■ What the task asks
Exact copy, pictures excluded: please retype the lines from the start of the material through the line containing "[![复制代码](http://comm", both ends included, and nothing more.

■ Dataset records
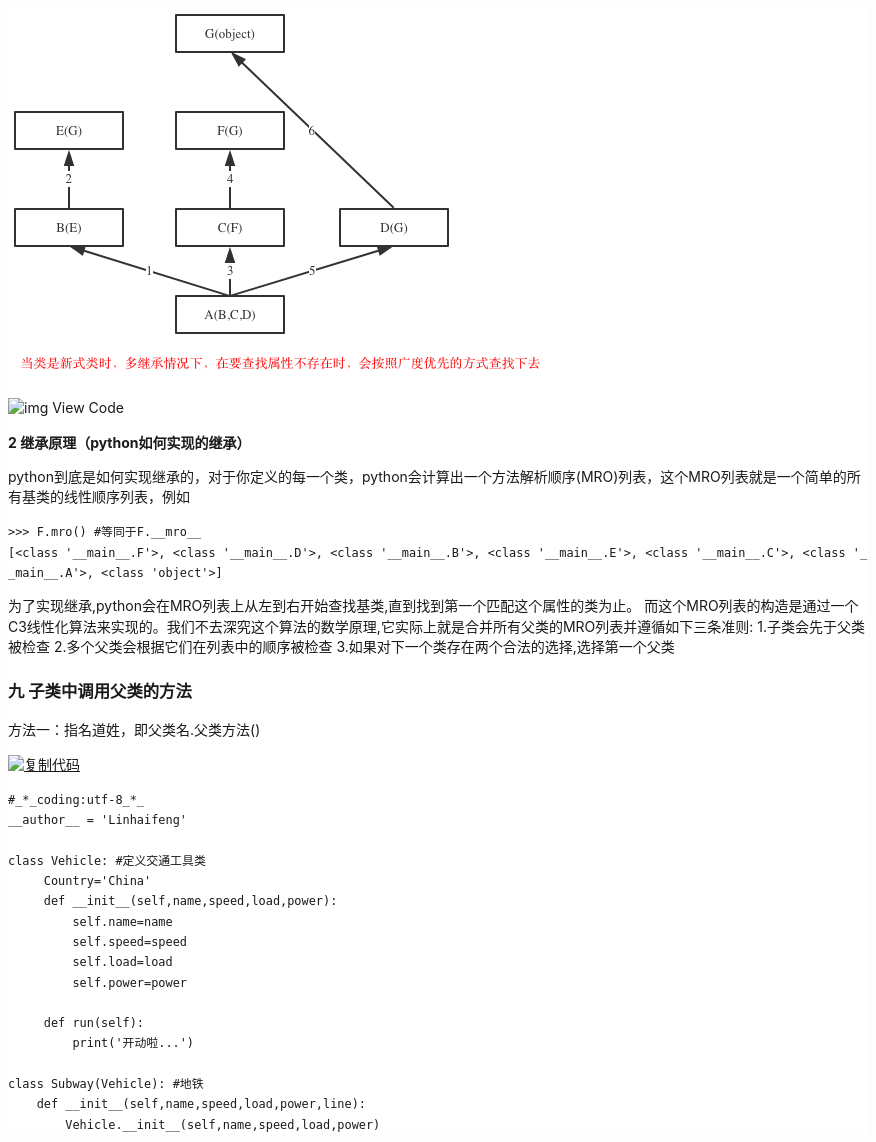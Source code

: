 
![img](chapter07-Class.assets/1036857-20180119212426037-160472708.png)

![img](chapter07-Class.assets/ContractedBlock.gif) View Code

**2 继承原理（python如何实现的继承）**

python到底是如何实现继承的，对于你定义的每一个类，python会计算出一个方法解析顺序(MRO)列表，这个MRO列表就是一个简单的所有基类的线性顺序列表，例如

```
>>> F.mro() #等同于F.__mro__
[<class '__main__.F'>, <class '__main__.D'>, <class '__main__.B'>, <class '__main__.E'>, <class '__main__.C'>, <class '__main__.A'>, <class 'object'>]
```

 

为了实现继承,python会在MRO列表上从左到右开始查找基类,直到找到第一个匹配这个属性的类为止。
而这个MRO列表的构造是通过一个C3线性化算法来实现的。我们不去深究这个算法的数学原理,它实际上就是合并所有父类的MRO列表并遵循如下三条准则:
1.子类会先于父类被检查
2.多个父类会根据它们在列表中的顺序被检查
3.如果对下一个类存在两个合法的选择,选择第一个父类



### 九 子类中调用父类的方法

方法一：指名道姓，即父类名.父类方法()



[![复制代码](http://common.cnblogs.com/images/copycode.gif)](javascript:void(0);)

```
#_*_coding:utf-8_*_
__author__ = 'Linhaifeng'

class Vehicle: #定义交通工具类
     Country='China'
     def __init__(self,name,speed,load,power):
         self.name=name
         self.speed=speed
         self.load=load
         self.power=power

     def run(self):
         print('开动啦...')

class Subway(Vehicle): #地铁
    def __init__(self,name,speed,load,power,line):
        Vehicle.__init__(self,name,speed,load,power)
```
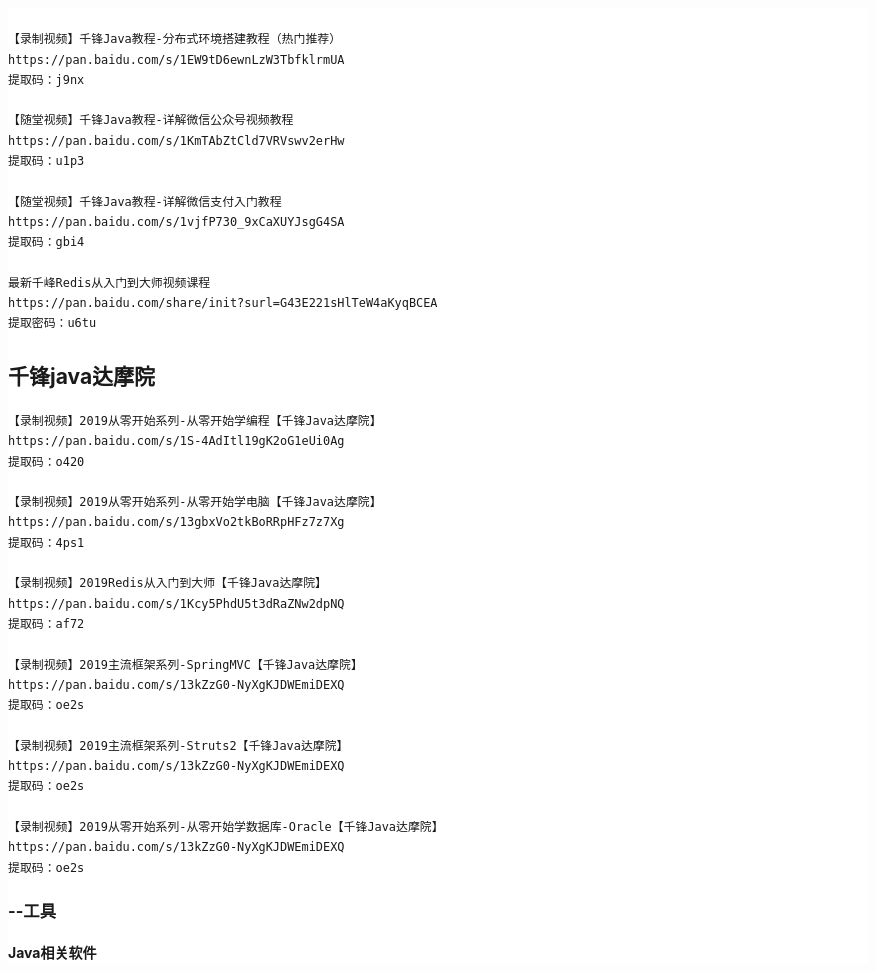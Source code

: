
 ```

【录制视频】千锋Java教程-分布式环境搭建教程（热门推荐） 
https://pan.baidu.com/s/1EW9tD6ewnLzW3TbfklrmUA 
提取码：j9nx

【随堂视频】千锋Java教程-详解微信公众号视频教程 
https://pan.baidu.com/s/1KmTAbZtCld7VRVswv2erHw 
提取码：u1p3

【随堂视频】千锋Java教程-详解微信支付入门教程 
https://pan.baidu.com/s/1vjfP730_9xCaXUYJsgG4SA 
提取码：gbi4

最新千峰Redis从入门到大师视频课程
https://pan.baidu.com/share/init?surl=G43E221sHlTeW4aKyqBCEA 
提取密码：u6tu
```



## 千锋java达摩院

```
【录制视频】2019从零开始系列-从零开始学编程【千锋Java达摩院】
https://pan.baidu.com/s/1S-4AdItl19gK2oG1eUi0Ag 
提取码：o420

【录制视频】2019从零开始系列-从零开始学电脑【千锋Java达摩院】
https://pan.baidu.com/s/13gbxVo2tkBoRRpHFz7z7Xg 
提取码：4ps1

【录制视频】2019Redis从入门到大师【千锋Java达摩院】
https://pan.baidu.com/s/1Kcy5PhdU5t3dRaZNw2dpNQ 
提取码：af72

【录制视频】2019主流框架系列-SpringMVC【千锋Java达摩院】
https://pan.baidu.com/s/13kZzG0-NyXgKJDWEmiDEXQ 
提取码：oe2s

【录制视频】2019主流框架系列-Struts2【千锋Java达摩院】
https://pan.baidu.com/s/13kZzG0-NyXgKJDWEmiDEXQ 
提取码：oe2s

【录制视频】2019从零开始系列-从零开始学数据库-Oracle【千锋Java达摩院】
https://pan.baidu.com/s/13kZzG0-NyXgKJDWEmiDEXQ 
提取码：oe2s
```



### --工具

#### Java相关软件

■ Result of the exercise
Source code

: 
![img](chapter07-Class.assets/1036857-20180119212426037-160472708.png)

![img](chapter07-Class.assets/ContractedBlock.gif) View Code

**2 继承原理（python如何实现的继承）**

python到底是如何实现继承的，对于你定义的每一个类，python会计算出一个方法解析顺序(MRO)列表，这个MRO列表就是一个简单的所有基类的线性顺序列表，例如

```
>>> F.mro() #等同于F.__mro__
[<class '__main__.F'>, <class '__main__.D'>, <class '__main__.B'>, <class '__main__.E'>, <class '__main__.C'>, <class '__main__.A'>, <class 'object'>]
```

 

为了实现继承,python会在MRO列表上从左到右开始查找基类,直到找到第一个匹配这个属性的类为止。
而这个MRO列表的构造是通过一个C3线性化算法来实现的。我们不去深究这个算法的数学原理,它实际上就是合并所有父类的MRO列表并遵循如下三条准则:
1.子类会先于父类被检查
2.多个父类会根据它们在列表中的顺序被检查
3.如果对下一个类存在两个合法的选择,选择第一个父类



### 九 子类中调用父类的方法

方法一：指名道姓，即父类名.父类方法()



[![复制代码](http://common.cnblogs.com/images/copycode.gif)](javascript:void(0);)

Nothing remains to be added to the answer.